SUPPLIED RECORDS =>
* * * * *

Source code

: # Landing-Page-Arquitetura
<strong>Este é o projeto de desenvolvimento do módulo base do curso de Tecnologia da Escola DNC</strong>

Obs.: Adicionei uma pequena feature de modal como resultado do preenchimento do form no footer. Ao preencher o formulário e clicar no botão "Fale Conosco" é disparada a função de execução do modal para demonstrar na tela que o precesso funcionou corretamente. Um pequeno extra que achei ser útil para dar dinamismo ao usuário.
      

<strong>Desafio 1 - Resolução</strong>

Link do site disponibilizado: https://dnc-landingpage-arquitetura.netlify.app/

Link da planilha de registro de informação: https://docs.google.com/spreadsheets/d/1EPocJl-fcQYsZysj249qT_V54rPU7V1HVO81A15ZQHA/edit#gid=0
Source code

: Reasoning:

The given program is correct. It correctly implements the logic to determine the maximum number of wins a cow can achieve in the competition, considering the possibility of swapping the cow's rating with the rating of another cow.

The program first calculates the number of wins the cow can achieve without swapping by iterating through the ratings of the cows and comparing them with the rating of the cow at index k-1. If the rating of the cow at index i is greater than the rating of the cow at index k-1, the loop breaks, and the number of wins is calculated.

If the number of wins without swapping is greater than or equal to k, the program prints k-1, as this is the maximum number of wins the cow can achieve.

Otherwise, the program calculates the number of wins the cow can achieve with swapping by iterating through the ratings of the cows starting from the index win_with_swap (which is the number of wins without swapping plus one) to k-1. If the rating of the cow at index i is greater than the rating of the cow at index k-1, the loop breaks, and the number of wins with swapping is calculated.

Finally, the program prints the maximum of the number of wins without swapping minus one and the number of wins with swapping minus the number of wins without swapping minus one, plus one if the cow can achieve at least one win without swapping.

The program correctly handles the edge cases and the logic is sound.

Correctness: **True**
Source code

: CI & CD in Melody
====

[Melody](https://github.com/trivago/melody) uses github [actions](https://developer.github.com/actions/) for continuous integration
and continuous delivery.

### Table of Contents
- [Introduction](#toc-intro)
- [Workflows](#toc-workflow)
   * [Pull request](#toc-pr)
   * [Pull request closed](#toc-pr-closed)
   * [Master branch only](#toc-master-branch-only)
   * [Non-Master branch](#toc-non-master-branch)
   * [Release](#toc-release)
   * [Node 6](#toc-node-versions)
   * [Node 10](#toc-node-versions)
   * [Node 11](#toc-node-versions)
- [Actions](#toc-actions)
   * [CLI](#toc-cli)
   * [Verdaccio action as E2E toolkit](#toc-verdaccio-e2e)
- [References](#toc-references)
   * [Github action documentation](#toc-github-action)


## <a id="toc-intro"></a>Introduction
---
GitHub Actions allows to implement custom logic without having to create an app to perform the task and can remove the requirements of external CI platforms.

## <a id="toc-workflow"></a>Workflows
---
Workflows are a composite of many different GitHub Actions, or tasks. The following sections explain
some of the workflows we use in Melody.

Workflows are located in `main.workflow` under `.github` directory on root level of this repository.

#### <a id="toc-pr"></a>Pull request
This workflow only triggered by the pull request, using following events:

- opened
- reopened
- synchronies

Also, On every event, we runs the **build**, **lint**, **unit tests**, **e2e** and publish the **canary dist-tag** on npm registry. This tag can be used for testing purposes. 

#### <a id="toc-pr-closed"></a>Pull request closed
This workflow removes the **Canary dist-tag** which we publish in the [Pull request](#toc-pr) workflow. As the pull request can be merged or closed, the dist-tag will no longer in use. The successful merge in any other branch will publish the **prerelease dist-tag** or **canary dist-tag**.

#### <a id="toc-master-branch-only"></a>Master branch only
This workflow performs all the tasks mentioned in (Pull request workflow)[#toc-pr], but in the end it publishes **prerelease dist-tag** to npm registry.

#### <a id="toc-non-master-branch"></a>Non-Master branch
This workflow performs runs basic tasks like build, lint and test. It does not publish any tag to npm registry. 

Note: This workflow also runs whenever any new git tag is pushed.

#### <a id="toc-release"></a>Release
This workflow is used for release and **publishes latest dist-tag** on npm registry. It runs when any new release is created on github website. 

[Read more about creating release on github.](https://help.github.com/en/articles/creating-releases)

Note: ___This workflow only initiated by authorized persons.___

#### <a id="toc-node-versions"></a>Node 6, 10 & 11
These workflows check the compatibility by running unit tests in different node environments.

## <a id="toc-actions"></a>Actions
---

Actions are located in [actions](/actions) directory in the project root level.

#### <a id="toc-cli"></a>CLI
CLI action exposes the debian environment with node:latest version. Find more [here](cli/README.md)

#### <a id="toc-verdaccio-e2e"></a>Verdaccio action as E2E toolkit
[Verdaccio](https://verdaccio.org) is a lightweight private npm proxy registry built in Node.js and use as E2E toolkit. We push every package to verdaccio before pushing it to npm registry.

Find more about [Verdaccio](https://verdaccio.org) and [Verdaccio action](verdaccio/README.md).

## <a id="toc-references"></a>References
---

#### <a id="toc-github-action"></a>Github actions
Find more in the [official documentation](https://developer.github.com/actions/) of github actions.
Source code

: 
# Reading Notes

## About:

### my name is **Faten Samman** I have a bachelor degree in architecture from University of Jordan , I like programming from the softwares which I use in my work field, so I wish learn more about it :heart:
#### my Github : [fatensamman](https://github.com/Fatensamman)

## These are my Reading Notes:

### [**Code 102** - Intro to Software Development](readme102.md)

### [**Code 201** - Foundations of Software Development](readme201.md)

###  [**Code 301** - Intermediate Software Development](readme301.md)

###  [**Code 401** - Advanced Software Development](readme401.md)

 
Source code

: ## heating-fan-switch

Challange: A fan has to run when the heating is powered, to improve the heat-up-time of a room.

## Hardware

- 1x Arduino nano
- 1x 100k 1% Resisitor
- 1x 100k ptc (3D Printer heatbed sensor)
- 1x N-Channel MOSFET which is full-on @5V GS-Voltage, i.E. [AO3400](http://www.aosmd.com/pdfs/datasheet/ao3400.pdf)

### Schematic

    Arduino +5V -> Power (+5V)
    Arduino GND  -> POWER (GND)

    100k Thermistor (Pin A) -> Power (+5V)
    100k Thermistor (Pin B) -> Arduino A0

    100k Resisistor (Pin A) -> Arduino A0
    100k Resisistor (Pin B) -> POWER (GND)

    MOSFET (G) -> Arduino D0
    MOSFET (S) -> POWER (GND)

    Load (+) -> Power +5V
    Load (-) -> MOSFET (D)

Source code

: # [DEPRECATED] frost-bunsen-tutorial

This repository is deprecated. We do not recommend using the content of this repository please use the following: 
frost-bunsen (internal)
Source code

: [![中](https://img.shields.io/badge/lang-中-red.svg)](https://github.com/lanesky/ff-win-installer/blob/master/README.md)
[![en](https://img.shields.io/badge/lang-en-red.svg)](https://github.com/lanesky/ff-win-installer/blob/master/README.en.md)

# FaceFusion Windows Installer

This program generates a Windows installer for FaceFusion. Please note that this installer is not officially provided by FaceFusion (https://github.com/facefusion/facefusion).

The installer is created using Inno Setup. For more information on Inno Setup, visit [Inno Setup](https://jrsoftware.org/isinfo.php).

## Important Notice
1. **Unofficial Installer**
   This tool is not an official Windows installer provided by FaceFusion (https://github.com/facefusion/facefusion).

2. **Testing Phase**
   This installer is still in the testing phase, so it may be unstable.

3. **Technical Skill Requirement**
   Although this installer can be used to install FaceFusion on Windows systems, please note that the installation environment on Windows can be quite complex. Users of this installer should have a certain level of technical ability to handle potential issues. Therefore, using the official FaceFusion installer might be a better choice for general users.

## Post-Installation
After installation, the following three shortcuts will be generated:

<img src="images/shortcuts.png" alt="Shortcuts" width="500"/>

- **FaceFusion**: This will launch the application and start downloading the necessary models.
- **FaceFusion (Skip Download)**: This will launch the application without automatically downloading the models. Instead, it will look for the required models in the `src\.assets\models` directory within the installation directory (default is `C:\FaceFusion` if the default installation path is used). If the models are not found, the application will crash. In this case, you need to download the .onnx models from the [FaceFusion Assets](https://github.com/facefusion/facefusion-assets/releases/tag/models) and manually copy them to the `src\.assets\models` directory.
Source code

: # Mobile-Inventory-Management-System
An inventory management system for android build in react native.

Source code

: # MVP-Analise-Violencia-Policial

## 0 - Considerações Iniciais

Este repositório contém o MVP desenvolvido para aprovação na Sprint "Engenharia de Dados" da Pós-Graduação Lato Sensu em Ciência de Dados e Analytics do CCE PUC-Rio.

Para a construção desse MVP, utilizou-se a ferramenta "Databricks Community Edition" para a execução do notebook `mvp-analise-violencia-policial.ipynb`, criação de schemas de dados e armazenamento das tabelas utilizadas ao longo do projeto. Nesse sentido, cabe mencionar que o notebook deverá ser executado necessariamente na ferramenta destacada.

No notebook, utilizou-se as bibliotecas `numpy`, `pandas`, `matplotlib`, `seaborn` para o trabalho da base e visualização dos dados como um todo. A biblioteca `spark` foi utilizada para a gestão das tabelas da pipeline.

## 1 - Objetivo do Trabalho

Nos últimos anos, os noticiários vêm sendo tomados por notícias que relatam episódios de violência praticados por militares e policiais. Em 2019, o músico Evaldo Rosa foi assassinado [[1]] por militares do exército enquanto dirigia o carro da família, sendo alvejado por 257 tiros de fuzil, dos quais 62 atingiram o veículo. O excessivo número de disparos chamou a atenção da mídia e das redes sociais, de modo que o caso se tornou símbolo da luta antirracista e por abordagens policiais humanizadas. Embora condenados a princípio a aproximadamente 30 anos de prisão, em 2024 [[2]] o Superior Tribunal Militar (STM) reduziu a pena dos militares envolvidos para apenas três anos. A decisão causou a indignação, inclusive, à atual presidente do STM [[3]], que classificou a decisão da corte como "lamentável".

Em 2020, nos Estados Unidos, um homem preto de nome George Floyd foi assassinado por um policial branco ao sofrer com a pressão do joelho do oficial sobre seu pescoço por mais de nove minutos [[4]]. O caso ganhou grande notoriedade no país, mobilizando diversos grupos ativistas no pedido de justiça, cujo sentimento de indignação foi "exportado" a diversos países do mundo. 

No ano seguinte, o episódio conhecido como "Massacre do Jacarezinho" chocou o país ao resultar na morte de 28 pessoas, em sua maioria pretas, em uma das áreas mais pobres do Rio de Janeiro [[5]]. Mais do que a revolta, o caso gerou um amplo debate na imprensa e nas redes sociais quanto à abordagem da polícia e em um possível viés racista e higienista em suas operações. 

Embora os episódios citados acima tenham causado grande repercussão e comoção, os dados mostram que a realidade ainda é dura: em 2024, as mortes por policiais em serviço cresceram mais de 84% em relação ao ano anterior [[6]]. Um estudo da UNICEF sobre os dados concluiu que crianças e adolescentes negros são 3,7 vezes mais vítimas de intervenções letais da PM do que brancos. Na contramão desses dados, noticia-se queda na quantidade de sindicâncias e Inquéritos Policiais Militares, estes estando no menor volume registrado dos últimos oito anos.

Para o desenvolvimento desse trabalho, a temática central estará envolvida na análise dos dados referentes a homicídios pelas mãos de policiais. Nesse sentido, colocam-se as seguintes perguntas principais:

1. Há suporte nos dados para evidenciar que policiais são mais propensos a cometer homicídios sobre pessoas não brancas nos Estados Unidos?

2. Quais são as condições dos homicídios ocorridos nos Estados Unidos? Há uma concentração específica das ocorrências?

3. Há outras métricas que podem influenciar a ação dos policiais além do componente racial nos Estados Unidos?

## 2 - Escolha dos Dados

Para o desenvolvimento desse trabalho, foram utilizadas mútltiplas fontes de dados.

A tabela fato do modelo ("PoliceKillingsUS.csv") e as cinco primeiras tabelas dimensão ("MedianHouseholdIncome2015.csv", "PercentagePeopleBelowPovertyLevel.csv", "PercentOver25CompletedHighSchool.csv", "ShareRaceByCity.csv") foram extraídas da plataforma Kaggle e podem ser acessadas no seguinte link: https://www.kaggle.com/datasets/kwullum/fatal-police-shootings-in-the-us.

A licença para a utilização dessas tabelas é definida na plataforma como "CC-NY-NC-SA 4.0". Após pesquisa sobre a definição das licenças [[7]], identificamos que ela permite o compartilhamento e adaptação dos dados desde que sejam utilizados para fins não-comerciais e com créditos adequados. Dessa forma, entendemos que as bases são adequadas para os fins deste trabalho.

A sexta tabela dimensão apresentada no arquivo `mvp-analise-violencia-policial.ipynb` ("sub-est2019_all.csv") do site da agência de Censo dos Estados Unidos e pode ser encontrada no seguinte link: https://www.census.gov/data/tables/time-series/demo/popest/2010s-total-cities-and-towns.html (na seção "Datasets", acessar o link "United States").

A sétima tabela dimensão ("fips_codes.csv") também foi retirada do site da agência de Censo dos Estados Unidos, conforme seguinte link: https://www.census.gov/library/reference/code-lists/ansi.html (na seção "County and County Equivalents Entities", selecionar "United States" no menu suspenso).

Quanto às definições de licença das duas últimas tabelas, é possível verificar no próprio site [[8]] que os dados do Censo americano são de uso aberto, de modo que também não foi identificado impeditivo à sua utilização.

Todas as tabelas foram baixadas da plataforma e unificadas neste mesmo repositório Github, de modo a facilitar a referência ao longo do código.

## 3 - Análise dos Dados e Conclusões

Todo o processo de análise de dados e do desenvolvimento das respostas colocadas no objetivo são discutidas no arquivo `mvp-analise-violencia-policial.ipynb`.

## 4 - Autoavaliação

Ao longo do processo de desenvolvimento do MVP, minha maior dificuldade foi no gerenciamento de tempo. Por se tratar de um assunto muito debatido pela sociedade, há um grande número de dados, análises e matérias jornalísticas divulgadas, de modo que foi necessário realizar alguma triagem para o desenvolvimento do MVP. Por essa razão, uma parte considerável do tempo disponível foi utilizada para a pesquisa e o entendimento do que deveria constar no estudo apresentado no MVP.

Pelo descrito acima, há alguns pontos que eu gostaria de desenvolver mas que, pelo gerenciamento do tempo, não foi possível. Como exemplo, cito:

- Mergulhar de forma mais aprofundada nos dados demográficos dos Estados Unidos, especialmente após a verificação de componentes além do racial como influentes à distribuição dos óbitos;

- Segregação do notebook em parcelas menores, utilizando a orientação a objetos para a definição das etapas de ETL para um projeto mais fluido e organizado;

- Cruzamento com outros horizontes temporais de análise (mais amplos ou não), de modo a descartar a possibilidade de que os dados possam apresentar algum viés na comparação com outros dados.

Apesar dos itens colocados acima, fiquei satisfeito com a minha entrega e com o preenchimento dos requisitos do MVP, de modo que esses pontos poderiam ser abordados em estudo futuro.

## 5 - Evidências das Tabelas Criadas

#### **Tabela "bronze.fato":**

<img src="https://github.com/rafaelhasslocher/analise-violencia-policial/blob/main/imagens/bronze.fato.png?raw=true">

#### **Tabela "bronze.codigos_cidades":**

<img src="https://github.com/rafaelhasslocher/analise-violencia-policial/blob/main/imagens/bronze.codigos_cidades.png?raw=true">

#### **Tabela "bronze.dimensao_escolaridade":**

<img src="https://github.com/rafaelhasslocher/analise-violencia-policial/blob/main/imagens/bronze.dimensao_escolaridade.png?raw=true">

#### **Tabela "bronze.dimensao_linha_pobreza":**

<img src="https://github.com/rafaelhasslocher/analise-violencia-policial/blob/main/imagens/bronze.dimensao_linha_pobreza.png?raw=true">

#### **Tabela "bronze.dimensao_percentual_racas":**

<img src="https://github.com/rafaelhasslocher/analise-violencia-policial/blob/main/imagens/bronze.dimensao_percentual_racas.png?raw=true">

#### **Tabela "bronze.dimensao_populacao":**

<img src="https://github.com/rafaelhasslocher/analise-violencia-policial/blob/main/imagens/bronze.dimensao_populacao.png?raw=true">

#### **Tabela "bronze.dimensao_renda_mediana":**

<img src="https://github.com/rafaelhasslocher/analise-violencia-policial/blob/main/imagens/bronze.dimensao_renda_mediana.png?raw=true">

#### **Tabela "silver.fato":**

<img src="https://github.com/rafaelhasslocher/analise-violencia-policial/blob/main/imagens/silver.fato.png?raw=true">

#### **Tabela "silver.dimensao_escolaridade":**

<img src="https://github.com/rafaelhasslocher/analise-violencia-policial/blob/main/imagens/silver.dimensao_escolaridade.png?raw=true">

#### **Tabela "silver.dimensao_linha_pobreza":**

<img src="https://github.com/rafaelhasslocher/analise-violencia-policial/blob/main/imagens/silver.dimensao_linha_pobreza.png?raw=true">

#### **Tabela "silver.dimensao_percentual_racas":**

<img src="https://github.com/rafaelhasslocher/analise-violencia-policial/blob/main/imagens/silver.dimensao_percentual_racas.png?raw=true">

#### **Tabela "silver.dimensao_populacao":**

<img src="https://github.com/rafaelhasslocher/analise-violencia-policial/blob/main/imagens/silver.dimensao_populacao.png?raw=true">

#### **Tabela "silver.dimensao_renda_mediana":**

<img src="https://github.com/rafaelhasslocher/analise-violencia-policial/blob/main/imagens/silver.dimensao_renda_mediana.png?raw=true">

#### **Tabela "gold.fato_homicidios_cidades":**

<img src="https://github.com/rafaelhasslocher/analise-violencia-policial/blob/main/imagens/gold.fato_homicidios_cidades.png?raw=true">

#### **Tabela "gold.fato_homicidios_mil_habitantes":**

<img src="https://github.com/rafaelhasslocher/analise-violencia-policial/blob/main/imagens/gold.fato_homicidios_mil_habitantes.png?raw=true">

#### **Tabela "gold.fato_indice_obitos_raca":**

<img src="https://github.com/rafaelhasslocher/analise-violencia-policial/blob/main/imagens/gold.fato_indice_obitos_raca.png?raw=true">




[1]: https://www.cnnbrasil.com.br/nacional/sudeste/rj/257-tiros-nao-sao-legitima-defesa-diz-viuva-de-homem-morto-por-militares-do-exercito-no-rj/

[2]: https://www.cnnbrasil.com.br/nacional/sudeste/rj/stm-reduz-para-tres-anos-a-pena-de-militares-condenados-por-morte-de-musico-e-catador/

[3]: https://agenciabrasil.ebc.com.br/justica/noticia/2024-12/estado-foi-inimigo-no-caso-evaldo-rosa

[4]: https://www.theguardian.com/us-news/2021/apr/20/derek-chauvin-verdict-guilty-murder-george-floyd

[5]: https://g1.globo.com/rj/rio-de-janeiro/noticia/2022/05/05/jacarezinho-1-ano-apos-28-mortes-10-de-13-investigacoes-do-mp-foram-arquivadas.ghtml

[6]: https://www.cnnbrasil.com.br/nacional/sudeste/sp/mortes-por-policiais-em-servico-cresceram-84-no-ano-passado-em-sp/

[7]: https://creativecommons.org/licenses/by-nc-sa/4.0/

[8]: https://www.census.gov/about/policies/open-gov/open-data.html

* * * * *

TASK PROMPT => Go through the records and count every line with the word "prerelease"; the answer is the number alone.

SOLVED EXERCISE => 2